Orlando Regional Medical Center
via Wikimedia Commons

How Orlando Regional Medical Center met the challenge after the shooting

June 16, 2016
by Thomas Dworetzky, Contributing Reporter
“This is not a drill,” Dr. Michael Cheatham frantically told colleagues as he called them in after their full shifts were done, while home or on vacation.

As the wounded from the popular Pulse nightclub poured by “ambulance-loads” into the Orlando Regional Medical Center’s ER in the early morning hours Sunday, everyone answered Cheatham, the center's chief surgical quality officer, recounted at a press conference this week, “I'll be right there.”

A testimony to the staff's dedication shows in the large number of wounded who have survived. Of the 44 victims who arrived at the center, nine had fatal injuries and died before they could be helped. Of the others, 27 were hospitalized, with about half a dozen in intensive care. But after the initial tragic deaths, all were still alive as of 48 hours ago, according to Vox.

Another reason that survival rates were so good, ironically, is what has been learned from the tragedy of the battlefield.

“Advances in trauma care have accelerated over the past decade, spurred by the unprecedented burden of injury resulting from the wars in Afghanistan and Iraq,” according to a new consensus study and webinar from the National Academies of Sciences due for release June 17.

"During the height of the wars, we were treating injury patterns at a rate that was 10 to 100 times [that which] you would treat in any given city," Col. Todd Rasmussen, a physician who was in both wars, observed to Vox.

One key discovery from war's carnage was that an old technique, fallen into disfavor, could significantly boost survival in victims.

According to a 2016 paper in the Journal of Trauma and Acute Care Surgery on which he was lead author, “Military providers identified the significance of rapid, compressible hemorrhage as a cause of potentially preventable death,” adding that, although tourniquets were not new, their use had largely been abandoned before September 11, 2001. Faced with an unprecedented burden of massive extremity injury, vascular trauma and hemorrhage from explosive devices and high-velocity gunshot wounds, the military reappraised its stance and rapidly re-engineered, tested and deployed tourniquets and hemostatic bandages.”

Just as important, these tools were put into a kit carried by all war-fighters, giving all the ability to control bleeding. Studies backed up the importance of early and rapid bleeding control. Ultimately this led to Homeland Security's “Stop the Bleed” campaign in 2015, which spreads the word about bleeding control, urging bystanders to compress wounds before health care professionals arrive at shooting scenes.

Bleeding out is the leading cause of death at the scene of mass casualty situations like Orlando, followed by brain injury.

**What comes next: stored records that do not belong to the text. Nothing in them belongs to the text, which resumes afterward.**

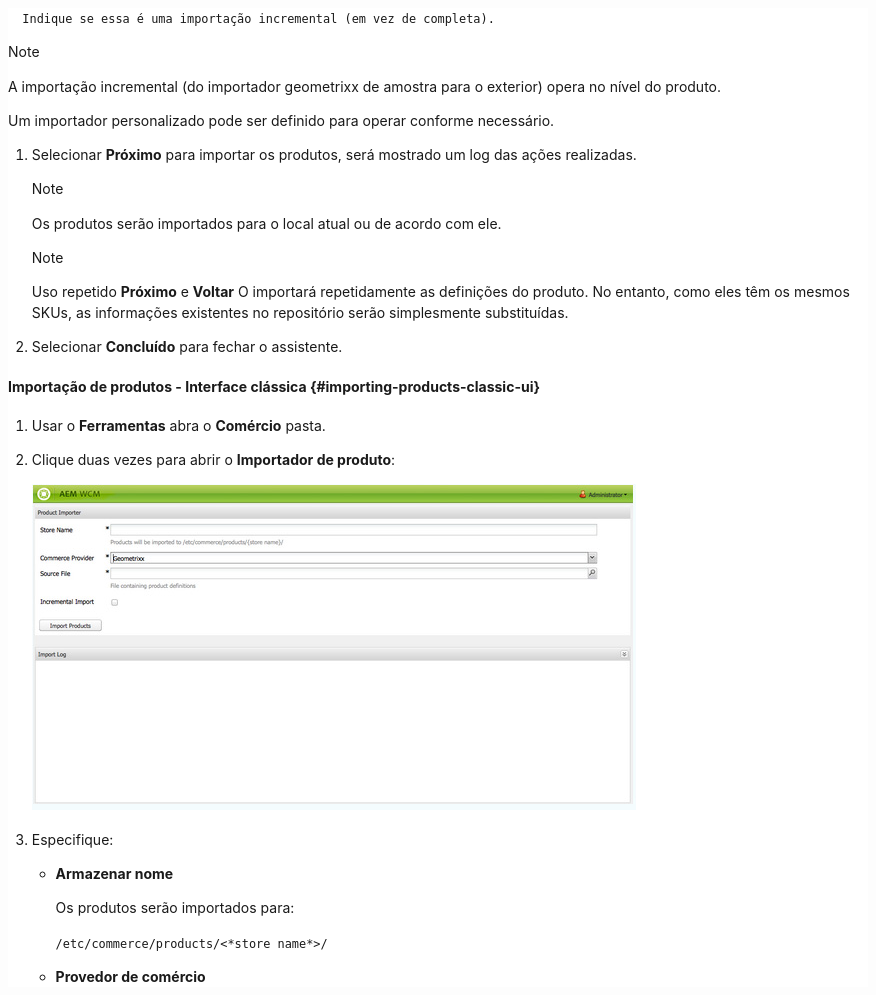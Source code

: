       Indique se essa é uma importação incremental (em vez de completa).
   >[!NOTE]
   >
   >A importação incremental (do importador geometrixx de amostra para o exterior) opera no nível do produto.
   >
   >Um importador personalizado pode ser definido para operar conforme necessário.

1. Selecionar **Próximo** para importar os produtos, será mostrado um log das ações realizadas.

   >[!NOTE]
   >
   >Os produtos serão importados para o local atual ou de acordo com ele.

   >[!NOTE]
   >
   >Uso repetido **Próximo** e **Voltar** O importará repetidamente as definições do produto. No entanto, como eles têm os mesmos SKUs, as informações existentes no repositório serão simplesmente substituídas.

1. Selecionar **Concluído** para fechar o assistente.

#### Importação de produtos - Interface clássica {#importing-products-classic-ui}

1. Usar o **Ferramentas** abra o **Comércio** pasta.
1. Clique duas vezes para abrir o **Importador de produto**:

   ![chlimage_1-54](assets/chlimage_1-54.jpeg)

1. Especifique:

   * **Armazenar nome**

      Os produtos serão importados para:

      `/etc/commerce/products/<*store name*>/`

   * **Provedor de comércio**
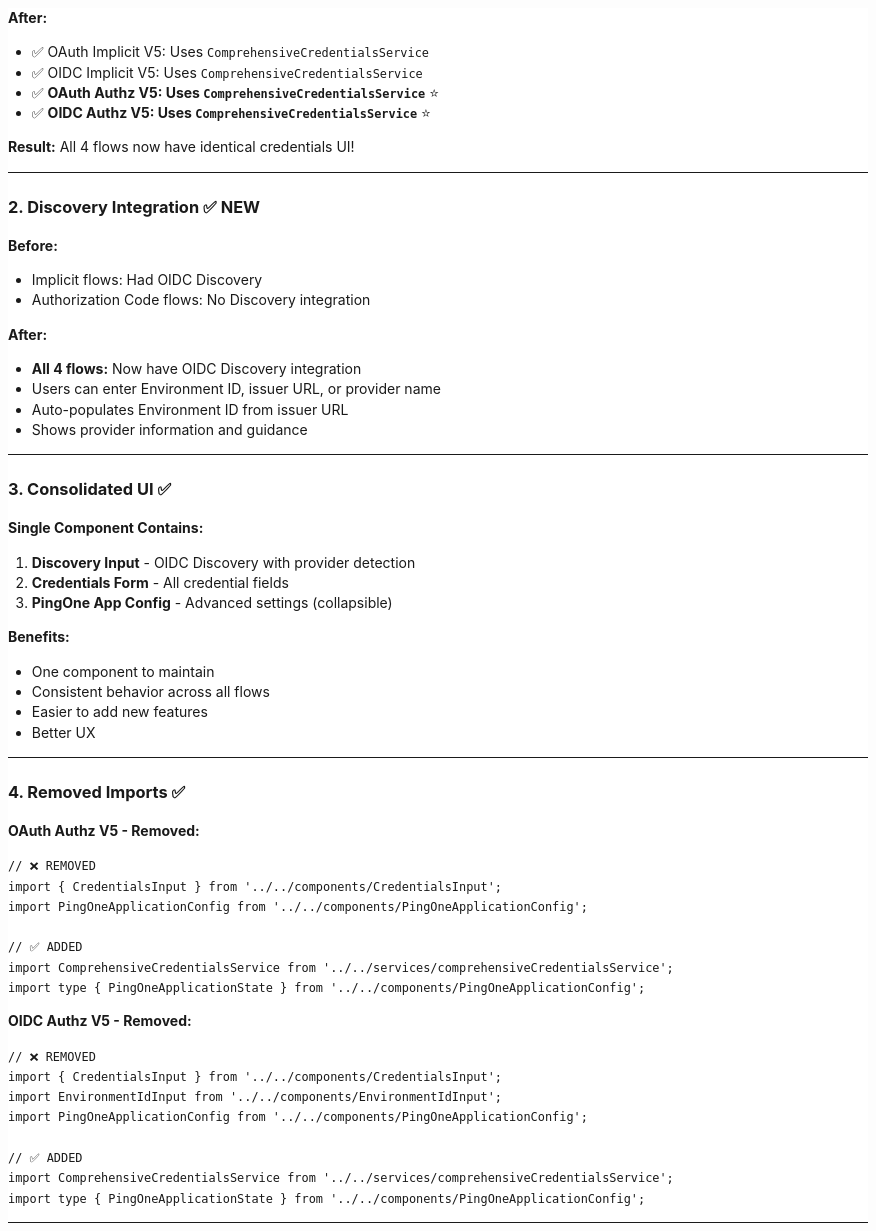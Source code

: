 **After:**
- ✅ OAuth Implicit V5: Uses `ComprehensiveCredentialsService`
- ✅ OIDC Implicit V5: Uses `ComprehensiveCredentialsService`
- ✅ **OAuth Authz V5: Uses `ComprehensiveCredentialsService`** ⭐
- ✅ **OIDC Authz V5: Uses `ComprehensiveCredentialsService`** ⭐

**Result:** All 4 flows now have identical credentials UI!

---

### **2. Discovery Integration** ✅ NEW

**Before:**
- Implicit flows: Had OIDC Discovery
- Authorization Code flows: No Discovery integration

**After:**
- **All 4 flows:** Now have OIDC Discovery integration
- Users can enter Environment ID, issuer URL, or provider name
- Auto-populates Environment ID from issuer URL
- Shows provider information and guidance

---

### **3. Consolidated UI** ✅

**Single Component Contains:**
1. **Discovery Input** - OIDC Discovery with provider detection
2. **Credentials Form** - All credential fields
3. **PingOne App Config** - Advanced settings (collapsible)

**Benefits:**
- One component to maintain
- Consistent behavior across all flows
- Easier to add new features
- Better UX

---

### **4. Removed Imports** ✅

**OAuth Authz V5 - Removed:**
```tsx
// ❌ REMOVED
import { CredentialsInput } from '../../components/CredentialsInput';
import PingOneApplicationConfig from '../../components/PingOneApplicationConfig';

// ✅ ADDED
import ComprehensiveCredentialsService from '../../services/comprehensiveCredentialsService';
import type { PingOneApplicationState } from '../../components/PingOneApplicationConfig';
```

**OIDC Authz V5 - Removed:**
```tsx
// ❌ REMOVED
import { CredentialsInput } from '../../components/CredentialsInput';
import EnvironmentIdInput from '../../components/EnvironmentIdInput';
import PingOneApplicationConfig from '../../components/PingOneApplicationConfig';

// ✅ ADDED
import ComprehensiveCredentialsService from '../../services/comprehensiveCredentialsService';
import type { PingOneApplicationState } from '../../components/PingOneApplicationConfig';
```

---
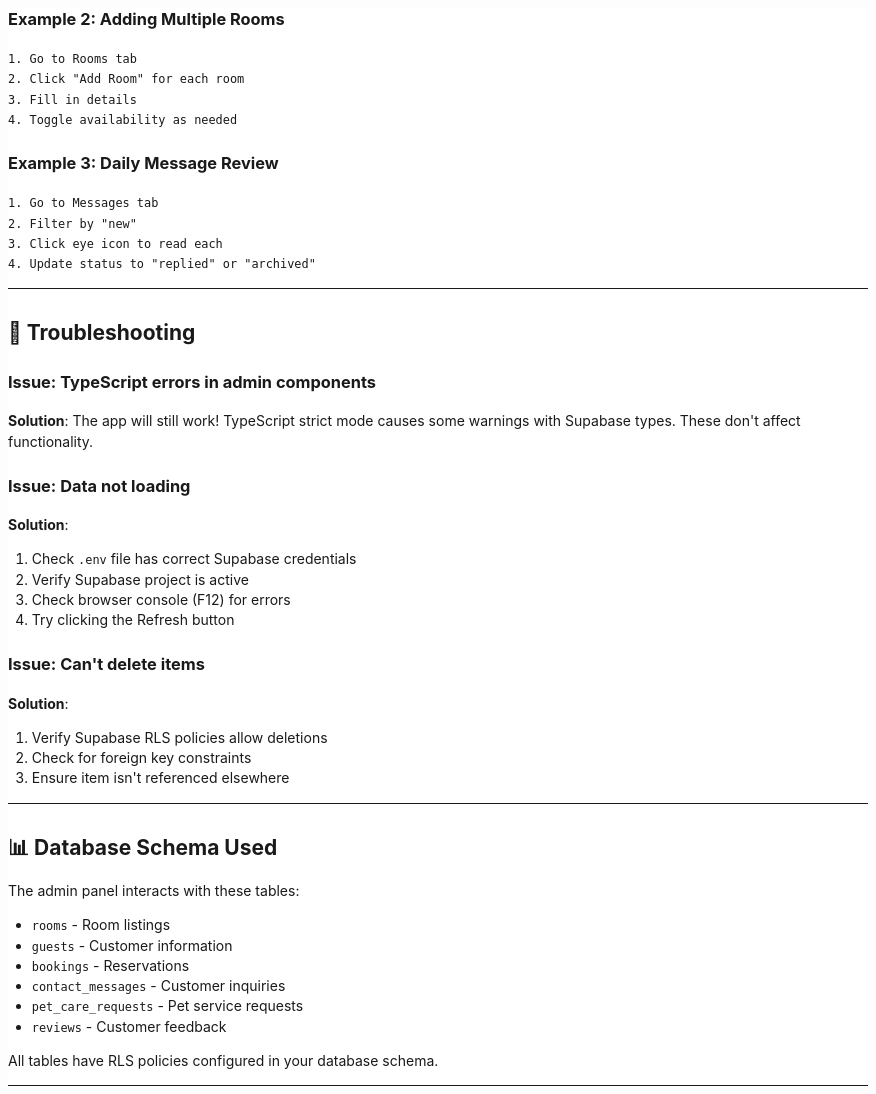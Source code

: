 ### Example 2: Adding Multiple Rooms
```
1. Go to Rooms tab
2. Click "Add Room" for each room
3. Fill in details
4. Toggle availability as needed
```

### Example 3: Daily Message Review
```
1. Go to Messages tab
2. Filter by "new"
3. Click eye icon to read each
4. Update status to "replied" or "archived"
```

---

## 🐛 Troubleshooting

### Issue: TypeScript errors in admin components
**Solution**: The app will still work! TypeScript strict mode causes some warnings with Supabase types. These don't affect functionality.

### Issue: Data not loading
**Solution**: 
1. Check `.env` file has correct Supabase credentials
2. Verify Supabase project is active
3. Check browser console (F12) for errors
4. Try clicking the Refresh button

### Issue: Can't delete items
**Solution**:
1. Verify Supabase RLS policies allow deletions
2. Check for foreign key constraints
3. Ensure item isn't referenced elsewhere

---

## 📊 Database Schema Used

The admin panel interacts with these tables:
- `rooms` - Room listings
- `guests` - Customer information
- `bookings` - Reservations
- `contact_messages` - Customer inquiries
- `pet_care_requests` - Pet service requests
- `reviews` - Customer feedback

All tables have RLS policies configured in your database schema.

---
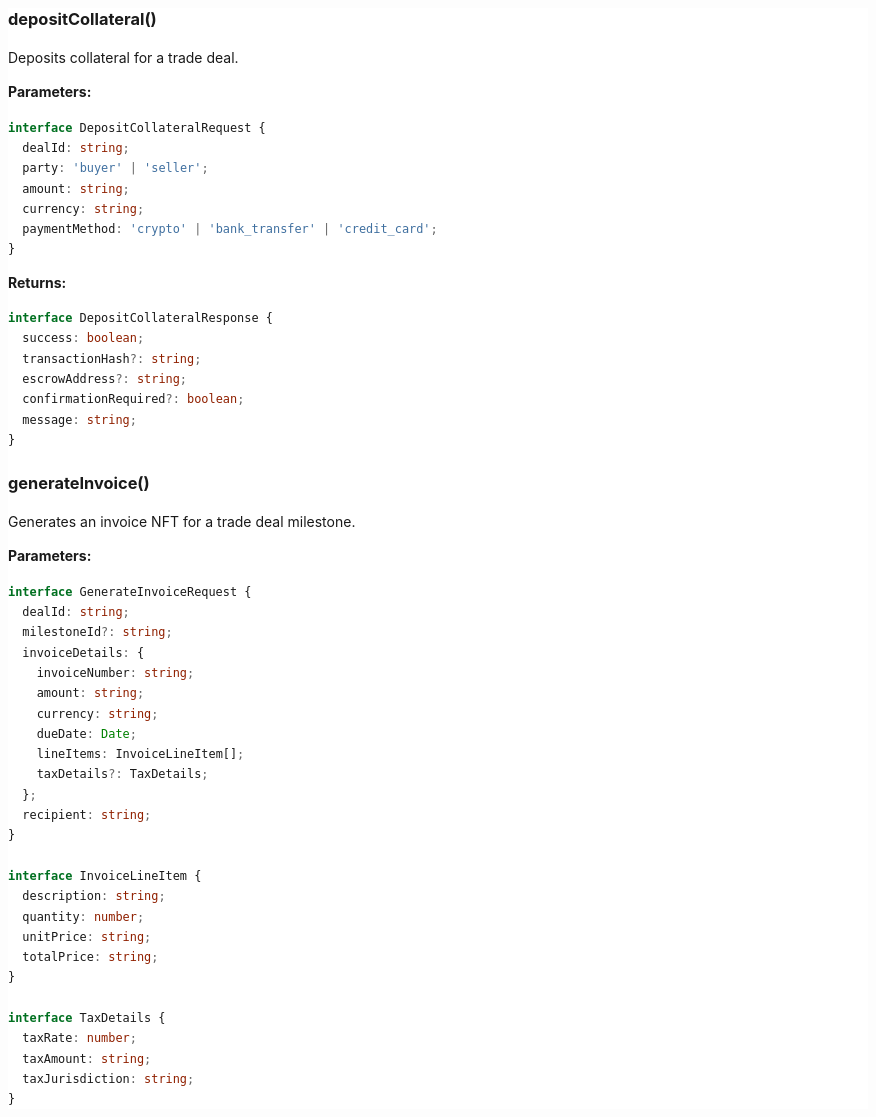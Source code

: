 ### depositCollateral()
Deposits collateral for a trade deal.

**Parameters:**
```typescript
interface DepositCollateralRequest {
  dealId: string;
  party: 'buyer' | 'seller';
  amount: string;
  currency: string;
  paymentMethod: 'crypto' | 'bank_transfer' | 'credit_card';
}
```

**Returns:**
```typescript
interface DepositCollateralResponse {
  success: boolean;
  transactionHash?: string;
  escrowAddress?: string;
  confirmationRequired?: boolean;
  message: string;
}
```

### generateInvoice()
Generates an invoice NFT for a trade deal milestone.

**Parameters:**
```typescript
interface GenerateInvoiceRequest {
  dealId: string;
  milestoneId?: string;
  invoiceDetails: {
    invoiceNumber: string;
    amount: string;
    currency: string;
    dueDate: Date;
    lineItems: InvoiceLineItem[];
    taxDetails?: TaxDetails;
  };
  recipient: string;
}

interface InvoiceLineItem {
  description: string;
  quantity: number;
  unitPrice: string;
  totalPrice: string;
}

interface TaxDetails {
  taxRate: number;
  taxAmount: string;
  taxJurisdiction: string;
}
```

Rasmussen also noted that the approach to the administration of blood products has seen changes in recent years. Military experience, noted Rasmussen, now suggests that plasma and platelets should be given first. Earlier approaches would be to administer saline initially. "When someone loses 20 to 30 percent of their blood volume from a gunshot wound," he advised, "we don't give them ... saline solutions. We try to give plasma, platelets, and packed red blood cells right away."

In a 2012 Journal of Trauma Acute Care article, this approach showed itself to be significantly better than earlier ones. The authors found that “high transfusion ratios of fresh frozen plasma and PLT to red blood cells were correlated with higher survival but not decreased blood requirement.”

Using blood products rather than whole blood also lets that supply be rationed more effectively, noted M. Margaret Knudson, a professor of surgery at the University of California San Francisco, speaking to Vox, explaining that "not only does it save some of the blood by using products judiciously,” but this approach gives you a better way to “direct what you give."

Military experience has also led to changes in emergency surgery – most importantly a new emphasis on so-called “damage-control” surgery rather than extensive all-encompassing operations. "We do these abbreviated surgeries whenever we can," said Knudson. Then later, additional surgery may be performed in a more orderly environment.